/---
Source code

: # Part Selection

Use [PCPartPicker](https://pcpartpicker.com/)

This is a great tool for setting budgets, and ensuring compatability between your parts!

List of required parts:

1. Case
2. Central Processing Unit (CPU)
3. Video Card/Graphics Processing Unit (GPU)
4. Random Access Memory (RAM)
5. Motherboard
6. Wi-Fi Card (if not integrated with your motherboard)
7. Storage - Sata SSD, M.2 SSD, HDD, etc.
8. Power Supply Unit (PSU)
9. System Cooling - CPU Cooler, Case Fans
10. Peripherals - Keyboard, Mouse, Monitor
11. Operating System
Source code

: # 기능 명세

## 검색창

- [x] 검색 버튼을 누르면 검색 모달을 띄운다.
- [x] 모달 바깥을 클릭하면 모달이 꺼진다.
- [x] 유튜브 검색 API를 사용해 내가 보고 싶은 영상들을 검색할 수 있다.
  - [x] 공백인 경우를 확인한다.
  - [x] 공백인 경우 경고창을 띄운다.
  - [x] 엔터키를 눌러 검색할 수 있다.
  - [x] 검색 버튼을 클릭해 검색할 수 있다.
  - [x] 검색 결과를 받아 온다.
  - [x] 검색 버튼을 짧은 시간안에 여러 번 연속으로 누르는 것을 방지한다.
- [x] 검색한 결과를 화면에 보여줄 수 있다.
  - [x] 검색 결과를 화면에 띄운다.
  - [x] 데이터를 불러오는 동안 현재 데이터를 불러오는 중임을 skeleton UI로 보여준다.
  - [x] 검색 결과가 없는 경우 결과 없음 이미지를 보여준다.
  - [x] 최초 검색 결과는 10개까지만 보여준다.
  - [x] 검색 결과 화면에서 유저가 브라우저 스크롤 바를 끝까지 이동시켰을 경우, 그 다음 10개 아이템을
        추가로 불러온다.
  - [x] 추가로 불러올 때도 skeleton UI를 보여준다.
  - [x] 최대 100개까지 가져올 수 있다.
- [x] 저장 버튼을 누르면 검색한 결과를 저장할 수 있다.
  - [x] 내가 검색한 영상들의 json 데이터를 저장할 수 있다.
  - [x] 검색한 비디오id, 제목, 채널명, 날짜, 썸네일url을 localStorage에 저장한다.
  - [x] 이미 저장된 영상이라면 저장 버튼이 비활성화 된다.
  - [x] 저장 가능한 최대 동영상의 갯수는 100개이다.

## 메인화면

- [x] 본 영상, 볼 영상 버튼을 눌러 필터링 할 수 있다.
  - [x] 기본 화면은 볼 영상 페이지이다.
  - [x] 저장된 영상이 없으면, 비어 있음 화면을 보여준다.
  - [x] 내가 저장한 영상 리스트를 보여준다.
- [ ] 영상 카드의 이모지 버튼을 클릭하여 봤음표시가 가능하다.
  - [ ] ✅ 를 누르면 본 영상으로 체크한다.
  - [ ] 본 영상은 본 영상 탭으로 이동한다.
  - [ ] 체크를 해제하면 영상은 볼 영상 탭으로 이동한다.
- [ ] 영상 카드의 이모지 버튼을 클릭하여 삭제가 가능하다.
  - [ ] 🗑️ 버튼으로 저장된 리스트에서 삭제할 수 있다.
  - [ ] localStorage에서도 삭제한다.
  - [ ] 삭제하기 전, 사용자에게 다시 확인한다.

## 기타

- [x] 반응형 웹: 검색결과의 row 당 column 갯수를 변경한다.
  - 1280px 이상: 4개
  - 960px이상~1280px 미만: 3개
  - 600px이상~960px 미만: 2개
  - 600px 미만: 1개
\---
/---
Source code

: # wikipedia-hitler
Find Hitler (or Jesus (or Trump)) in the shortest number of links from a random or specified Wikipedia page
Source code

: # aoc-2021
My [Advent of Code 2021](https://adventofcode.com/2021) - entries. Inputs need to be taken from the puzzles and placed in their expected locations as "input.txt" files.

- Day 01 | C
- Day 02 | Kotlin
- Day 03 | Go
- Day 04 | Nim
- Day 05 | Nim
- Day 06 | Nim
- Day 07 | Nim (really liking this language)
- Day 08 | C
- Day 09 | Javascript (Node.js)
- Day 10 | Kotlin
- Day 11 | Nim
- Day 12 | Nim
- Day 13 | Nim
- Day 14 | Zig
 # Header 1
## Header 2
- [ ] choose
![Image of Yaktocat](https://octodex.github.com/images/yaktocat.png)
\---
/---
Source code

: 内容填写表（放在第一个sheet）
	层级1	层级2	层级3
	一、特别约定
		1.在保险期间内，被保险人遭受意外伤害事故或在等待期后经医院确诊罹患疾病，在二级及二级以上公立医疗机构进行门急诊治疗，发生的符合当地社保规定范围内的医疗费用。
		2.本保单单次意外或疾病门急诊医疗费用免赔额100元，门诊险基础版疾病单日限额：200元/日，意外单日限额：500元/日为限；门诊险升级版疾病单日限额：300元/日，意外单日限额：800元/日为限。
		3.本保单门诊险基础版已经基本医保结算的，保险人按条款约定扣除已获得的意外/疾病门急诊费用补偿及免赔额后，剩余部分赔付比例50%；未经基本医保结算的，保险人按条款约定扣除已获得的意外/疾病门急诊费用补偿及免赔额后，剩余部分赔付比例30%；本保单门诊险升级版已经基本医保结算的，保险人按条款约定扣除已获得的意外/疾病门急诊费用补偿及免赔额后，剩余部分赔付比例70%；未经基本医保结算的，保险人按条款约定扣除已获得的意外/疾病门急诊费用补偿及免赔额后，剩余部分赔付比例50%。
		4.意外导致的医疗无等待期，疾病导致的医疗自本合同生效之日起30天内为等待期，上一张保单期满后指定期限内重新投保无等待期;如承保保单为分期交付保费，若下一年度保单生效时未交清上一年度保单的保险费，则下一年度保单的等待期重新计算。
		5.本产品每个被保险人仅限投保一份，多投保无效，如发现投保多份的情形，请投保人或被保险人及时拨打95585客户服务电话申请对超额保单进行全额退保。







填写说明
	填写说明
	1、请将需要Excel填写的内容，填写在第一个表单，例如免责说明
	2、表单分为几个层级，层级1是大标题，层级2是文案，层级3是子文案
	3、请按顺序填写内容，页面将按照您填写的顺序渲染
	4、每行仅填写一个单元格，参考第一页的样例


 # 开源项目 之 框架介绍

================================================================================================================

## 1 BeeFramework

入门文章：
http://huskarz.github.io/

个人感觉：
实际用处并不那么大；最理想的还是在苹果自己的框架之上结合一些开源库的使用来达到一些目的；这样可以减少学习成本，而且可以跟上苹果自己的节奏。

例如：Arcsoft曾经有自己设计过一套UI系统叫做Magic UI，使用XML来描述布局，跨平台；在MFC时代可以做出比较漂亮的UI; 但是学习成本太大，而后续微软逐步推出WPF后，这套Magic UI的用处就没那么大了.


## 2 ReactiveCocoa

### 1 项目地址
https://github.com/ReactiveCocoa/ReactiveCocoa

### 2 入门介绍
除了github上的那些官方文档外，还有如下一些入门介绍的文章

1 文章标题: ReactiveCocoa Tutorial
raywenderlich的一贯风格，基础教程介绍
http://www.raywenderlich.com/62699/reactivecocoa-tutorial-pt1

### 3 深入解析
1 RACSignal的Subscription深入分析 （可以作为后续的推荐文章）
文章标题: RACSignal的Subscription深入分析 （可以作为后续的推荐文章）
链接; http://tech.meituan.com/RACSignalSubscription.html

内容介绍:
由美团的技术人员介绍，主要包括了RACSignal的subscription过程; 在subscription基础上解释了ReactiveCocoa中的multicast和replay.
\---
» TASK REQUIREMENTS
Given the data above, transcribe exactly the lines from the one containing "- [ ] ✅ 를 누르면 본 영상으로 체크한다." down to the one containing "- 600px 미만: 1개", and no others.

» TASK OUTPUT
  - [ ] ✅ 를 누르면 본 영상으로 체크한다.
  - [ ] 본 영상은 본 영상 탭으로 이동한다.
  - [ ] 체크를 해제하면 영상은 볼 영상 탭으로 이동한다.
- [ ] 영상 카드의 이모지 버튼을 클릭하여 삭제가 가능하다.
  - [ ] 🗑️ 버튼으로 저장된 리스트에서 삭제할 수 있다.
  - [ ] localStorage에서도 삭제한다.
  - [ ] 삭제하기 전, 사용자에게 다시 확인한다.

## 기타

- [x] 반응형 웹: 검색결과의 row 당 column 갯수를 변경한다.
  - 1280px 이상: 4개
  - 960px이상~1280px 미만: 3개
  - 600px이상~960px 미만: 2개
  - 600px 미만: 1개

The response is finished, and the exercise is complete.